Monday, Mar. 15, 1937

Forty Whacks

TRIAL OF LIZZIE BORDEN -- Edmund Pearson--Doubleday, Doran ($3.50).

Lizzie Borden took an ax

And gave her mother forty whacks;

When she saw what she had done

She gave her father forty-one!

It was a sweltering August morning in Fall River, Mass. Some of the Borden household felt distinctly under the weather. Night before last both Mr. & Mrs. Borden had been violently sick; this morning Bridget, the maid-of-all-work, felt none too well. But they all got up as usual, went about their daily tasks. After breakfast 70-year-old Mr. Borden walked down town to do some business errands. Bridget, her first chores done, went up to her room to lie down. Mrs. Borden, 64 and fat, puffed up the front stairs to change the pillow slips in the spare room. That left only Stepdaughter Lizzie, a spinster of 32, unaccounted for.

Old Mr. Borden came back from his errands worn out by the heat. He went into the sitting room, stretched out on the sofa. Soon Bridget, dozing in her room, was roused by a cry from Miss Lizzie: ''Come down here! Father's dead; someone came in and killed him!" Mr. Borden was still lying on the sofa, his face and head a mask of blood. He had been hacked to death with some sharp, heavy instrument. His body was still warm, the blood was still flowing. Neighbors came running, the house was searched; in the spare room they found the body of Mrs. Borden lying on the floor, hacked to death in the same manner. She had apparently been killed an hour or so earlier.

That was Aug. 4, 1802. A week later, following the inquest, Lizzie Borden was indicted for the murder of her father and stepmother. It was known that the Bordens were not a happy family. Lizzie and her older sister (who was visiting friends at the time of the murders) resented their stepmother, kept to themselves as much as possible in the front of the house. By Fall River standards of those days, Mr. Borden was a rich man. Two days before the inquest, Lizzie burned up a dress. Her testimony at the inquest--she was never put on the stand during her trial--was contradictory on some points, evasive on others. Nevertheless, since there was only circumstantial evidence against her, she was acquitted. The trial (1893) was a national sensation, even eclipsing the Chicago World's Fair. Many a newspaper reader thought Lizzie innocent, but the majority in Fall River thought otherwise. One of the many current jokes about the case: on Aug. 4 somebody asked Miss Lizzie the time of day. Said she: "I don't know, but I'll go and ax Father."

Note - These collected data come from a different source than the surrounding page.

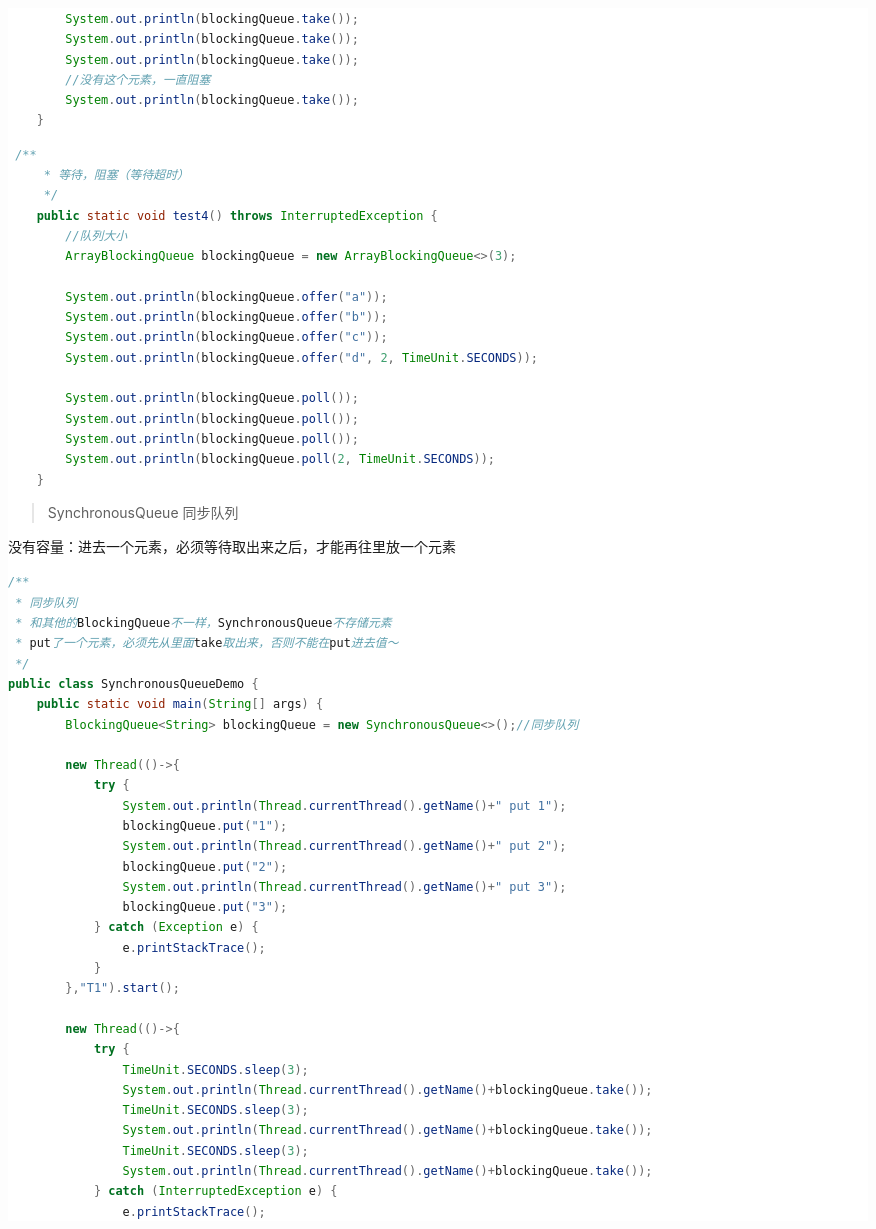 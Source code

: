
 ```java
        System.out.println(blockingQueue.take());
        System.out.println(blockingQueue.take());
        System.out.println(blockingQueue.take());
        //没有这个元素，一直阻塞
        System.out.println(blockingQueue.take());
    }
```

```java
 /**
     * 等待，阻塞（等待超时）
     */
    public static void test4() throws InterruptedException {
        //队列大小
        ArrayBlockingQueue blockingQueue = new ArrayBlockingQueue<>(3);

        System.out.println(blockingQueue.offer("a"));
        System.out.println(blockingQueue.offer("b"));
        System.out.println(blockingQueue.offer("c"));
        System.out.println(blockingQueue.offer("d", 2, TimeUnit.SECONDS));

        System.out.println(blockingQueue.poll());
        System.out.println(blockingQueue.poll());
        System.out.println(blockingQueue.poll());
        System.out.println(blockingQueue.poll(2, TimeUnit.SECONDS));
    }
```

> SynchronousQueue 同步队列

没有容量：进去一个元素，必须等待取出来之后，才能再往里放一个元素

```java
/**
 * 同步队列
 * 和其他的BlockingQueue不一样，SynchronousQueue不存储元素
 * put了一个元素，必须先从里面take取出来，否则不能在put进去值～
 */
public class SynchronousQueueDemo {
    public static void main(String[] args) {
        BlockingQueue<String> blockingQueue = new SynchronousQueue<>();//同步队列

        new Thread(()->{
            try {
                System.out.println(Thread.currentThread().getName()+" put 1");
                blockingQueue.put("1");
                System.out.println(Thread.currentThread().getName()+" put 2");
                blockingQueue.put("2");
                System.out.println(Thread.currentThread().getName()+" put 3");
                blockingQueue.put("3");
            } catch (Exception e) {
                e.printStackTrace();
            }
        },"T1").start();

        new Thread(()->{
            try {
                TimeUnit.SECONDS.sleep(3);
                System.out.println(Thread.currentThread().getName()+blockingQueue.take());
                TimeUnit.SECONDS.sleep(3);
                System.out.println(Thread.currentThread().getName()+blockingQueue.take());
                TimeUnit.SECONDS.sleep(3);
                System.out.println(Thread.currentThread().getName()+blockingQueue.take());
            } catch (InterruptedException e) {
                e.printStackTrace();
```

For years afterwards the Fall River Globe kept the bloody memory of Aug. 4 alive, every year on that date ran a thinly veiled attack on Lizzie Borden. Fall River citizens shunned her on the street. She changed her name to Lizbeth, but refused to move away. Did Sister Emma suspect her? No one knows. They lived together for eleven years, then Emma left her, never saw Lizzie again. When they died, in the same year (1927), they were buried in the Fall River cemetery alongside the others.

Last week Edmund Pearson, who specializes in writing up famed U. S. murder cases, published a full-length dissection of the Lizzie Borden mystery, complete with photographs of the victims, plans of the house, rescript of the trial and inquest testimony. Author Pearson was careful not to bring in a verdict, or at least not to say it out loud; but he obviously thought Lizzie Borden was lucky, not innocent.